(RECORDS FOR THE EXERCISE)

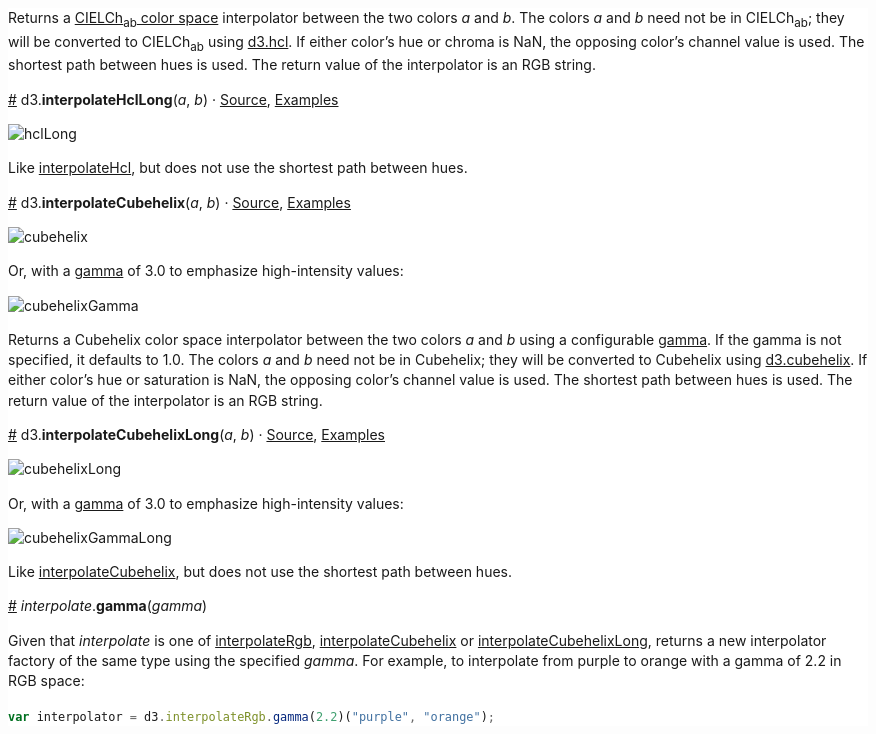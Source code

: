 Returns a [CIELCh<sub>ab</sub> color space](https://en.wikipedia.org/wiki/CIELAB_color_space#Cylindrical_representation:_CIELCh_or_CIEHLC) interpolator between the two colors *a* and *b*. The colors *a* and *b* need not be in CIELCh<sub>ab</sub>; they will be converted to CIELCh<sub>ab</sub> using [d3.hcl](https://github.com/d3/d3-color/blob/master/README.md#hcl). If either color’s hue or chroma is NaN, the opposing color’s channel value is used. The shortest path between hues is used. The return value of the interpolator is an RGB string.

<a name="interpolateHclLong" href="#interpolateHclLong">#</a> d3.<b>interpolateHclLong</b>(<i>a</i>, <i>b</i>) · [Source](https://github.com/d3/d3-interpolate/blob/master/src/hcl.js#L21), [Examples](https://observablehq.com/@d3/working-with-color)

<img src="https://raw.githubusercontent.com/d3/d3-interpolate/master/img/hclLong.png" width="100%" height="40" alt="hclLong">

Like [interpolateHcl](#interpolateHcl), but does not use the shortest path between hues.

<a name="interpolateCubehelix" href="#interpolateCubehelix">#</a> d3.<b>interpolateCubehelix</b>(<i>a</i>, <i>b</i>) · [Source](https://github.com/d3/d3-interpolate/blob/master/src/cubehelix.js), [Examples](https://observablehq.com/@d3/working-with-color)

<img src="https://raw.githubusercontent.com/d3/d3-interpolate/master/img/cubehelix.png" width="100%" height="40" alt="cubehelix">

Or, with a [gamma](#interpolate_gamma) of 3.0 to emphasize high-intensity values:

<img src="https://raw.githubusercontent.com/d3/d3-interpolate/master/img/cubehelixGamma.png" width="100%" height="40" alt="cubehelixGamma">

Returns a Cubehelix color space interpolator between the two colors *a* and *b* using a configurable [gamma](#interpolate_gamma). If the gamma is not specified, it defaults to 1.0. The colors *a* and *b* need not be in Cubehelix; they will be converted to Cubehelix using [d3.cubehelix](https://github.com/d3/d3-color/blob/master/README.md#cubehelix). If either color’s hue or saturation is NaN, the opposing color’s channel value is used. The shortest path between hues is used. The return value of the interpolator is an RGB string.

<a name="interpolateCubehelixLong" href="#interpolateCubehelixLong">#</a> d3.<b>interpolateCubehelixLong</b>(<i>a</i>, <i>b</i>) · [Source](https://github.com/d3/d3-interpolate/blob/master/src/cubehelix.js#L29), [Examples](https://observablehq.com/@d3/working-with-color)

<img src="https://raw.githubusercontent.com/d3/d3-interpolate/master/img/cubehelixLong.png" width="100%" height="40" alt="cubehelixLong">

Or, with a [gamma](#interpolate_gamma) of 3.0 to emphasize high-intensity values:

<img src="https://raw.githubusercontent.com/d3/d3-interpolate/master/img/cubehelixGammaLong.png" width="100%" height="40" alt="cubehelixGammaLong">

Like [interpolateCubehelix](#interpolateCubehelix), but does not use the shortest path between hues.

<a name="interpolate_gamma" href="#interpolate_gamma">#</a> <i>interpolate</i>.<b>gamma</b>(<i>gamma</i>)

Given that *interpolate* is one of [interpolateRgb](#interpolateRgb), [interpolateCubehelix](#interpolateCubehelix) or [interpolateCubehelixLong](#interpolateCubehelixLong), returns a new interpolator factory of the same type using the specified *gamma*. For example, to interpolate from purple to orange with a gamma of 2.2 in RGB space:

```js
var interpolator = d3.interpolateRgb.gamma(2.2)("purple", "orange");
```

(End RECORDS FOR THE EXERCISE)

§ **EXERCISE OBJECTIVE**:
Only the listing above, set down exactly and without pictures, belongs in the answer.

§ **TASK RESULT**:
Source code

: Returns a [CIELCh<sub>ab</sub> color space](https://en.wikipedia.org/wiki/CIELAB_color_space#Cylindrical_representation:_CIELCh_or_CIEHLC) interpolator between the two colors *a* and *b*. The colors *a* and *b* need not be in CIELCh<sub>ab</sub>; they will be converted to CIELCh<sub>ab</sub> using [d3.hcl](https://github.com/d3/d3-color/blob/master/README.md#hcl). If either color’s hue or chroma is NaN, the opposing color’s channel value is used. The shortest path between hues is used. The return value of the interpolator is an RGB string.

<a name="interpolateHclLong" href="#interpolateHclLong">#</a> d3.<b>interpolateHclLong</b>(<i>a</i>, <i>b</i>) · [Source](https://github.com/d3/d3-interpolate/blob/master/src/hcl.js#L21), [Examples](https://observablehq.com/@d3/working-with-color)

<img src="https://raw.githubusercontent.com/d3/d3-interpolate/master/img/hclLong.png" width="100%" height="40" alt="hclLong">

Like [interpolateHcl](#interpolateHcl), but does not use the shortest path between hues.

<a name="interpolateCubehelix" href="#interpolateCubehelix">#</a> d3.<b>interpolateCubehelix</b>(<i>a</i>, <i>b</i>) · [Source](https://github.com/d3/d3-interpolate/blob/master/src/cubehelix.js), [Examples](https://observablehq.com/@d3/working-with-color)

<img src="https://raw.githubusercontent.com/d3/d3-interpolate/master/img/cubehelix.png" width="100%" height="40" alt="cubehelix">

Or, with a [gamma](#interpolate_gamma) of 3.0 to emphasize high-intensity values:

<img src="https://raw.githubusercontent.com/d3/d3-interpolate/master/img/cubehelixGamma.png" width="100%" height="40" alt="cubehelixGamma">

Returns a Cubehelix color space interpolator between the two colors *a* and *b* using a configurable [gamma](#interpolate_gamma). If the gamma is not specified, it defaults to 1.0. The colors *a* and *b* need not be in Cubehelix; they will be converted to Cubehelix using [d3.cubehelix](https://github.com/d3/d3-color/blob/master/README.md#cubehelix). If either color’s hue or saturation is NaN, the opposing color’s channel value is used. The shortest path between hues is used. The return value of the interpolator is an RGB string.

<a name="interpolateCubehelixLong" href="#interpolateCubehelixLong">#</a> d3.<b>interpolateCubehelixLong</b>(<i>a</i>, <i>b</i>) · [Source](https://github.com/d3/d3-interpolate/blob/master/src/cubehelix.js#L29), [Examples](https://observablehq.com/@d3/working-with-color)

<img src="https://raw.githubusercontent.com/d3/d3-interpolate/master/img/cubehelixLong.png" width="100%" height="40" alt="cubehelixLong">

Or, with a [gamma](#interpolate_gamma) of 3.0 to emphasize high-intensity values:

<img src="https://raw.githubusercontent.com/d3/d3-interpolate/master/img/cubehelixGammaLong.png" width="100%" height="40" alt="cubehelixGammaLong">

Like [interpolateCubehelix](#interpolateCubehelix), but does not use the shortest path between hues.

<a name="interpolate_gamma" href="#interpolate_gamma">#</a> <i>interpolate</i>.<b>gamma</b>(<i>gamma</i>)

Given that *interpolate* is one of [interpolateRgb](#interpolateRgb), [interpolateCubehelix](#interpolateCubehelix) or [interpolateCubehelixLong](#interpolateCubehelixLong), returns a new interpolator factory of the same type using the specified *gamma*. For example, to interpolate from purple to orange with a gamma of 2.2 in RGB space:

```js
var interpolator = d3.interpolateRgb.gamma(2.2)("purple", "orange");
```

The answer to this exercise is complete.